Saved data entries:
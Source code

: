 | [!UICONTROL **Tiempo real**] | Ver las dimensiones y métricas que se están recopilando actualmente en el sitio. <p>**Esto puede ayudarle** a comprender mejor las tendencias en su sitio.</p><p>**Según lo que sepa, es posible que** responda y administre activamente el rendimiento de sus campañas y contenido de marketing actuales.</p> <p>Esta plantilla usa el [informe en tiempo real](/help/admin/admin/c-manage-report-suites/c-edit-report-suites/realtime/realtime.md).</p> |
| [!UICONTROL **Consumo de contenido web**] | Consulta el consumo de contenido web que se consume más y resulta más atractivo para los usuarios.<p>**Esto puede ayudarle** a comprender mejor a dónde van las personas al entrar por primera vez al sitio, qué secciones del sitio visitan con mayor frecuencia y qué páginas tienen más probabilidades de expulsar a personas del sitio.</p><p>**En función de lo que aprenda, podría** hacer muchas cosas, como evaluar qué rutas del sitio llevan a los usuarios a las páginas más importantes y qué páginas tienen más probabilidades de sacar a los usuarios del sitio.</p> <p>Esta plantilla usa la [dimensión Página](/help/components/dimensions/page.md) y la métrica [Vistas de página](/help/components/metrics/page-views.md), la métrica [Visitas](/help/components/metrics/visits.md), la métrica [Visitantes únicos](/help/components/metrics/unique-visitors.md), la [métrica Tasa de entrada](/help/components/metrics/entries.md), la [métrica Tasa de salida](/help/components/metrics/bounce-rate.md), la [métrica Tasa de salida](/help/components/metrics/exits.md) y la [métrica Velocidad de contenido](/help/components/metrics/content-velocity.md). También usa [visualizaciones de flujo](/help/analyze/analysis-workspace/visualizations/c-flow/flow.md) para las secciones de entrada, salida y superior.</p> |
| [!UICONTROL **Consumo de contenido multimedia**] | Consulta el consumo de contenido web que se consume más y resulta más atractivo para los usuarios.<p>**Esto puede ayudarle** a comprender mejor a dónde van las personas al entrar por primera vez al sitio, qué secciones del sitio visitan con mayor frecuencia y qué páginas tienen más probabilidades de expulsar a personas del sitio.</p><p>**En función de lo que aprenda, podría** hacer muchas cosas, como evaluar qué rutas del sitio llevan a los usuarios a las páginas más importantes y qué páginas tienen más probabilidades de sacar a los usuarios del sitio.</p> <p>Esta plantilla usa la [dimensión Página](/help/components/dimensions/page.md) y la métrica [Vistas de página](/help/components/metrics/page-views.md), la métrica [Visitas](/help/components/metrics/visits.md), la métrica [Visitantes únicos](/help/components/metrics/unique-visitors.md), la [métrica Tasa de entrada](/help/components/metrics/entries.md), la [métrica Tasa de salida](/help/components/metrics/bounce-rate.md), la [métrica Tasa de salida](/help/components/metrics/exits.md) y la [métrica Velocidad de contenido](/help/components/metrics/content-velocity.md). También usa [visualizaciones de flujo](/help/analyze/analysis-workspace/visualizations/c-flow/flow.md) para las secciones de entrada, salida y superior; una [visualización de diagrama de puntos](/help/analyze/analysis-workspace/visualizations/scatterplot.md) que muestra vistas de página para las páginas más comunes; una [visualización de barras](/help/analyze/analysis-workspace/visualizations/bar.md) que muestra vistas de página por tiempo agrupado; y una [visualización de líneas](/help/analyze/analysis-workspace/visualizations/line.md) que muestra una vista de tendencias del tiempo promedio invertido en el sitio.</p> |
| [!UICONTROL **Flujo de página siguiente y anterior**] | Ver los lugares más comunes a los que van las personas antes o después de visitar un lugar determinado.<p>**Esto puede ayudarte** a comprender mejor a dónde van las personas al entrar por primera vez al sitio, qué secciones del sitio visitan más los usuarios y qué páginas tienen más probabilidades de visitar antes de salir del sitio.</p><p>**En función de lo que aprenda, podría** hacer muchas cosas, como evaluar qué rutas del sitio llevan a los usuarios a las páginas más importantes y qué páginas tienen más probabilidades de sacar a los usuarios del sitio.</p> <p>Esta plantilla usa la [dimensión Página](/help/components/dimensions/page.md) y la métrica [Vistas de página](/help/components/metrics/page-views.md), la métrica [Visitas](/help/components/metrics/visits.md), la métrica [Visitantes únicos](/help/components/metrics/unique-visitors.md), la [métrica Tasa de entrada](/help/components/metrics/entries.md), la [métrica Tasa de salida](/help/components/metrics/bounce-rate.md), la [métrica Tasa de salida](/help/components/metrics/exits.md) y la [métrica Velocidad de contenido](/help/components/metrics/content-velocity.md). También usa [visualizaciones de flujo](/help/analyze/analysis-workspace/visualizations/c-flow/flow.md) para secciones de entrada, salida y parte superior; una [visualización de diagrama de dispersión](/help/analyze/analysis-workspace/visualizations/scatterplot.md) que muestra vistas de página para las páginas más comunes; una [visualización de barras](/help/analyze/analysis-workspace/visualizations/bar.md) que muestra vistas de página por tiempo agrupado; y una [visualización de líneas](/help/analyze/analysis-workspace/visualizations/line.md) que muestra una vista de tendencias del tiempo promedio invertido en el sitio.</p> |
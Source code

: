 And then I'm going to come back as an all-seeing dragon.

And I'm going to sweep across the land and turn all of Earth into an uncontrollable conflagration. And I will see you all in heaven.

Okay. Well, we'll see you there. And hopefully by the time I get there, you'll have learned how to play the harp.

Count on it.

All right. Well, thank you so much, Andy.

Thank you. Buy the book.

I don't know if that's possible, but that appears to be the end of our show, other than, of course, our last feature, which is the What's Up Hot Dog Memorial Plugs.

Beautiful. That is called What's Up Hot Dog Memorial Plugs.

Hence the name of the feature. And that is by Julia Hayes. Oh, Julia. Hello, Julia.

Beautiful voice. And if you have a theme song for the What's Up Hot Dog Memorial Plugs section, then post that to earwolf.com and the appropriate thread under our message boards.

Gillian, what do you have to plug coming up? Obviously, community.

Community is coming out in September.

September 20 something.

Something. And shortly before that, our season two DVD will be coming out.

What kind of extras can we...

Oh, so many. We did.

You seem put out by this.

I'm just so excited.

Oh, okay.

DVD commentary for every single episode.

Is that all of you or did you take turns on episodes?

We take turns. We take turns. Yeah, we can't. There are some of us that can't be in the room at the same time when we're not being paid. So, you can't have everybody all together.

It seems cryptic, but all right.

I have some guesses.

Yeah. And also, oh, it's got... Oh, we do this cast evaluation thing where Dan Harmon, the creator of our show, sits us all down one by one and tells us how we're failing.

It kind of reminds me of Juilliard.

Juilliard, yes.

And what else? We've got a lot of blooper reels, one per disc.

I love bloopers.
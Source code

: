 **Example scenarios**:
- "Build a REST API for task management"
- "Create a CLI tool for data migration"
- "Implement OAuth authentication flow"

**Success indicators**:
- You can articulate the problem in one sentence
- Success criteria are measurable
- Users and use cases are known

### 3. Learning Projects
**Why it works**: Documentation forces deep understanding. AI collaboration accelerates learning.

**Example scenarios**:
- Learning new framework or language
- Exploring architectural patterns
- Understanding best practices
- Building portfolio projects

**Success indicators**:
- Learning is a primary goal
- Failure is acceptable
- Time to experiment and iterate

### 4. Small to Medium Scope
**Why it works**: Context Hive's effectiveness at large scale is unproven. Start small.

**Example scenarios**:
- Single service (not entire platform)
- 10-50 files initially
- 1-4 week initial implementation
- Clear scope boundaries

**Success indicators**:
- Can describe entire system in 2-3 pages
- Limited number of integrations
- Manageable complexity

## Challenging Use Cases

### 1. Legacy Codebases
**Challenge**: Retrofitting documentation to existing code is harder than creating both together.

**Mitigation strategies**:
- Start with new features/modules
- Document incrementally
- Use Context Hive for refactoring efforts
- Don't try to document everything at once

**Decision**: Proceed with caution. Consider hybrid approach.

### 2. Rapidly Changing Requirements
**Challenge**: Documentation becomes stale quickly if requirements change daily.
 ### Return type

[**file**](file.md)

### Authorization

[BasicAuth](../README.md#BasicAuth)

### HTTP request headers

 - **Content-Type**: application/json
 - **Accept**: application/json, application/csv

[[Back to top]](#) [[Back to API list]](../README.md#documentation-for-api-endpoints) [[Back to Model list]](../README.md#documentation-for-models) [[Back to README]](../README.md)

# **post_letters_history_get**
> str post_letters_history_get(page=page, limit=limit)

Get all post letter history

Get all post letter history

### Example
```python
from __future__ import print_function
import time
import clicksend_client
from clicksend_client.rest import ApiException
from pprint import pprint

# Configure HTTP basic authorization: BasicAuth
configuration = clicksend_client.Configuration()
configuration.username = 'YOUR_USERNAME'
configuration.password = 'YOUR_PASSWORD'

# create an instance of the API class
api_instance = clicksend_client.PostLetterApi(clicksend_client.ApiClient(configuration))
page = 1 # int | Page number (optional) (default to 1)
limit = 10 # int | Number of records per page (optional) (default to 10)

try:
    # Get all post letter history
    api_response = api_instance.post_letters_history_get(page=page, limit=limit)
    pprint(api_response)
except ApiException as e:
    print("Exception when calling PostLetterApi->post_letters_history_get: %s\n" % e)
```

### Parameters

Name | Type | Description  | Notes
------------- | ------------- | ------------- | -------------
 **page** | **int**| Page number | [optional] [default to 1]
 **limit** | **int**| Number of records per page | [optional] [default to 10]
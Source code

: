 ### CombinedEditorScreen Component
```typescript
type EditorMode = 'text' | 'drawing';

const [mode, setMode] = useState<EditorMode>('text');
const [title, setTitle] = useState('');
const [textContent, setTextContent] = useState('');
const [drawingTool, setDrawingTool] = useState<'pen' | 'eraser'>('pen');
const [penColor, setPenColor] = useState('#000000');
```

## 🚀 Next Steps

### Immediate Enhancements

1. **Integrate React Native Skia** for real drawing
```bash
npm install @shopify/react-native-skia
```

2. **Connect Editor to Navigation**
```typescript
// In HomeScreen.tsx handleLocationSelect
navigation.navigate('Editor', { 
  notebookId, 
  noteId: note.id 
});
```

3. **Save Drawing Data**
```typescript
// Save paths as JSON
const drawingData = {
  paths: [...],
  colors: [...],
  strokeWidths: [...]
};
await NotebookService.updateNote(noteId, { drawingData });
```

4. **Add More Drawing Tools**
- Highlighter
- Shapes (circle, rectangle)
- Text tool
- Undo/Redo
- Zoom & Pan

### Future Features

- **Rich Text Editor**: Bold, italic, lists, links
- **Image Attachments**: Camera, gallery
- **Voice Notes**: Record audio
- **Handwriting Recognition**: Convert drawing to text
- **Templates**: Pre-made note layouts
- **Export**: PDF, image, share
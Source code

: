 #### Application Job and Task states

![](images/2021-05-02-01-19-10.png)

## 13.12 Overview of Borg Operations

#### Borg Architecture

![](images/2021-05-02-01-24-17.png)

● WORK TO COMPLETE: Go through the records above, find every line with the word "Challenge", and list those lines.

● RESULT BELOW:
**Challenge**: Retrofitting documentation to existing code is harder than creating both together.
**Challenge**: Documentation becomes stale quickly if requirements change daily.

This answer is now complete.